Om een besluit in de zin van hoofdstuk 1 titel 1 van de Awb te zijn, moet de rechtshandeling publiekrechtelijk van aard zijn, op schrift zijn gesteld, een rechtsvaststelling in een individueel concreet geval betreffen én van een bestuursorgaan afkomstig zijn.
Vraag 5
Juist of onjuist?
Het intrekken van een begunstigende beschikking is te beschouwen als een sanctie.
Vraag 6
a. Geef gemotiveerd aan wat voor soort besluit moet worden vastgesteld in artikel 216 Gemeentewet.
b. Geef gemotiveerd aan om wat voor soort besluit het in de hieronder weergegeven bijlage gaat:
APV Groningen 2009
Artikel 5:12 Stallen van (brom)fietsen
1. Het is verboden op of aan de weg een fiets of een bromfiets te plaatsen of te laten staan: tegen een raam, een raamkozijn, een deur, de gevel van een gebouw dan wel in de ingang van een portiek, tegen dan wel bij een parkeermeter, tegen een op of aan de weg geplaatst monument, beeldhouwwerk of ander ter verdraaiing van het stadsschoon aangebracht werk, indien:
a. dit in strijd is met de uitdrukkelijk verklaarde wil van de gebruiker van dat gebouw, dat portiek, dat monument of werk;
b. daardoor die ingang versperd wordt, dan wel het gebruik van de meter wordt belemmerd of verhinderd.
2. Het is verboden een (brom)fiets aan een dranghek te bevestigen waardoor het verwijderen van het dranghek wordt gehinderd of belemmerd.

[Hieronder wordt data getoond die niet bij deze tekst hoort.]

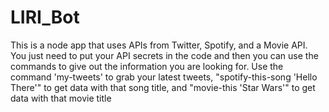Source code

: # LIRI_Bot

This is a node app that uses APIs from Twitter, Spotify, and a Movie API. You just need to put your API secrets in the code and then you can use the commands to give out the information you are looking for. Use the command 'my-tweets' to grab your latest tweets, "spotify-this-song 'Hello There'" to get data with that song title, and "movie-this 'Star Wars'" to get data with that movie title
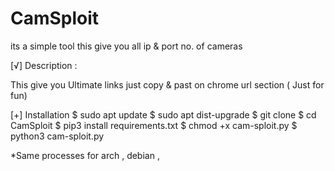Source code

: # CamSploit
its a simple tool this give you all ip &amp; port no. of cameras


[√] Description :

This give you Ultimate links just copy & past on chrome url section ( Just for fun)

[+] Installation
$ sudo apt update 
$ sudo apt dist-upgrade
$ git clone 
$ cd CamSploit
$ pip3 install requirements.txt
$ chmod +x cam-sploit.py
$ python3 cam-sploit.py

*Same processes for arch , debian , 
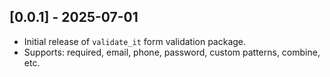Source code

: ## [0.0.1] - 2025-07-01
- Initial release of `validate_it` form validation package.
- Supports: required, email, phone, password, custom patterns, combine, etc.
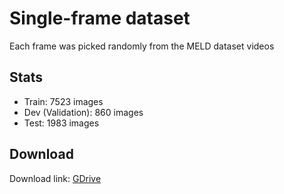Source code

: # Single-frame dataset

Each frame was picked randomly from the MELD dataset videos

## Stats
* Train: 7523 images
* Dev (Validation): 860 images
* Test: 1983 images

## Download
Download link: [GDrive](https://drive.google.com/file/d/1svdiYKK4Rn5tiZVQa-4jpSqydWZV-uEw/view?usp=sharing)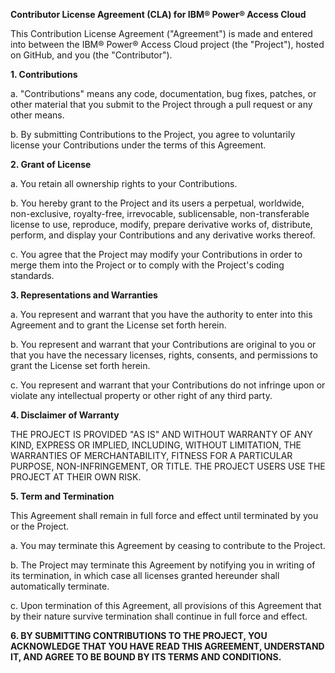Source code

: **Contributor License Agreement (CLA) for IBM&reg; Power&reg; Access Cloud**

This Contribution License Agreement ("Agreement") is made and entered into between the IBM&reg; Power&reg; Access Cloud project (the "Project"), hosted on GitHub, and you (the "Contributor").

**1. Contributions**

a. "Contributions" means any code, documentation, bug fixes, patches, or other material that you submit to the Project through a pull request or any other means.

b. By submitting Contributions to the Project, you agree to voluntarily license your Contributions under the terms of this Agreement.

**2. Grant of License**

a. You retain all ownership rights to your Contributions.

b. You hereby grant to the Project and its users a perpetual, worldwide, non-exclusive, royalty-free, irrevocable, sublicensable, non-transferable license to use, reproduce, modify, prepare derivative works of, distribute, perform, and display your Contributions and any derivative works thereof.

c. You agree that the Project may modify your Contributions in order to merge them into the Project or to comply with the Project's coding standards.

**3. Representations and Warranties**

a. You represent and warrant that you have the authority to enter into this Agreement and to grant the License set forth herein.

b. You represent and warrant that your Contributions are original to you or that you have the necessary licenses, rights, consents, and permissions to grant the License set forth herein.

c. You represent and warrant that your Contributions do not infringe upon or violate any intellectual property or other right of any third party.

**4. Disclaimer of Warranty**

THE PROJECT IS PROVIDED "AS IS" AND WITHOUT WARRANTY OF ANY KIND, EXPRESS OR IMPLIED, INCLUDING, WITHOUT LIMITATION, THE WARRANTIES OF MERCHANTABILITY, FITNESS FOR A PARTICULAR PURPOSE, NON-INFRINGEMENT, OR TITLE. THE PROJECT USERS USE THE PROJECT AT THEIR OWN RISK.

**5. Term and Termination**

This Agreement shall remain in full force and effect until terminated by you or the Project.

a. You may terminate this Agreement by ceasing to contribute to the Project.

b. The Project may terminate this Agreement by notifying you in writing of its termination, in which case all licenses granted hereunder shall automatically terminate.

c. Upon termination of this Agreement, all provisions of this Agreement that by their nature survive termination shall continue in full force and effect.

**6. BY SUBMITTING CONTRIBUTIONS TO THE PROJECT, YOU ACKNOWLEDGE THAT YOU HAVE READ THIS AGREEMENT, UNDERSTAND IT, AND AGREE TO BE BOUND BY ITS TERMS AND CONDITIONS.**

3. Het is verboden op door het college aangewezen op de weg gelegen plaatsen, in het belang van het uiterlijk aanzien van de gemeente, ter voorkoming of opheffing van overlast, dan wel voorkoming van schade aan de openbare gezondheid, een (brom)fiets onbeheerd buiten de daarvoor bestemde ruimtes of plaatsen te laten staan.
4. Het is verboden (brom)fietsen, die rijtechnisch in onvoldoende staat van onderhoud en in verwaarloosde toestand verkeren, op de weg te laten staan of in de voor (brom)fietsen bestemde ruimten te plaatsen.

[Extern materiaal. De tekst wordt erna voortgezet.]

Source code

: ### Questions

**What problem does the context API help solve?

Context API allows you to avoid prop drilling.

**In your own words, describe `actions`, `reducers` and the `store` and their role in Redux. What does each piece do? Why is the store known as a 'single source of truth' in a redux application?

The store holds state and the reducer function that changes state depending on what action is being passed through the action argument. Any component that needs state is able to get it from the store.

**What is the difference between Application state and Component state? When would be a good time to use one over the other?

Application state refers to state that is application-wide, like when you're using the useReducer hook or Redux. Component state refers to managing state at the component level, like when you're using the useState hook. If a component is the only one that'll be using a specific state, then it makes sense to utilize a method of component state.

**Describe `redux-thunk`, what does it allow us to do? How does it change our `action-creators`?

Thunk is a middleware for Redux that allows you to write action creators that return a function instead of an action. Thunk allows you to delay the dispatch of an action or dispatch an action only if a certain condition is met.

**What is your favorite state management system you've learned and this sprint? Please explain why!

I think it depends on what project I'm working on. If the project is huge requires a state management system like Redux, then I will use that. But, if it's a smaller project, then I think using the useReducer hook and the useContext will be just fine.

5. Het is verboden in door het college aangewezen openbare (brom)fietsstallingsgebieden, in het belang van het beheer van de openbare ruimte, een (brom)fiets langer dan twaalf dagen onafgebroken te stallen.

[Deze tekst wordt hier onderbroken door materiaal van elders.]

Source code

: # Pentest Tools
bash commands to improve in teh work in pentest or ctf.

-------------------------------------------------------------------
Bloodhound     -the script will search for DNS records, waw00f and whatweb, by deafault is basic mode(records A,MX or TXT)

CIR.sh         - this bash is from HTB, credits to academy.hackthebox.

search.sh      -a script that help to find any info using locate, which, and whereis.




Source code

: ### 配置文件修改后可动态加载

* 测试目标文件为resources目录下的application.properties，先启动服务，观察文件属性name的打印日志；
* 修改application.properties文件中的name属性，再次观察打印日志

Bijlage 1 (artikel 5:12) – blz. 1
Burgemeester en wethouders van Groningen;
Overwegende, dat het in het belang van het uiterlijk aanzien van de gemeente en ter voorkoming en opheffing van overlast van (brom)fietsen gewenst is plaatsen aan te wijzen waar het verboden is fietsen en/of bromfietsen onbeheerd buiten de daarvoor bestemde ruimtes te laten staan, alsmede niet langer dan de aangegeven periode; Gelet op artikel 5:12 van de Algemene Plaatselijke Verordening gemeente Groningen 2009.
Besluiten:
I. Het gebied omsloten door het Emmaviaduct (gedeeltelijk), het Verbindingskanaal (met inbegrip) van het Museumeiland en de brug naar dit eiland), de Ubbo Emmiussingel (gedeeltelijk), het Herewegviaduct (gedeeltelijk), de Achterweg/Drichovenstraat (gedeeltelijk) en het spoorwegemplacement waarvan de juiste begrenzing op de bij dit besluit behorende kaart is aangegeven aan te wijzen as gebied als bedoeld in artikel 512, lid 3 van de Algemene Plaatselijke Verordening Groningen 2009 waar het verboden is fietsen en/of bromfietsen buiten de daarvoor bestemde ruimtes te laten staan;
II. Het bovengenoemde gebied tevens aan te wijzen als een gebied als bedoeld in artikel 5:12, lid 5 van de Algemene Plaatselijke Verordening Groningen 2009 waar het verboden is een fiets langer dan de in dit artikellid aangegeven periode te stallen;
III. Te bepalen dat dit besluit in werking treedt op de eerste dag volgende op die waarop het is bekendgemaakt.
Vastgesteld bij collegebesluit van 10 juni 2010, nr. 6u.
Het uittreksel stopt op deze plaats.